> _REQUIRED ACTION_
Return each entry word for word and skip its pictures.

[Collected data entries]

————

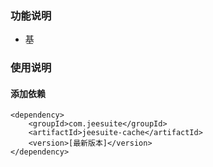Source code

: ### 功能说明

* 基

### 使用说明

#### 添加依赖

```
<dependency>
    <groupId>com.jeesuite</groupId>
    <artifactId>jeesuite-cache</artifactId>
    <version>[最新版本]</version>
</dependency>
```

————

> _COMPLETED TASK_
Source code

: ### 功能说明

* 基

### 使用说明

#### 添加依赖

```
<dependency>
    <groupId>com.jeesuite</groupId>
    <artifactId>jeesuite-cache</artifactId>
    <version>[最新版本]</version>
</dependency>
```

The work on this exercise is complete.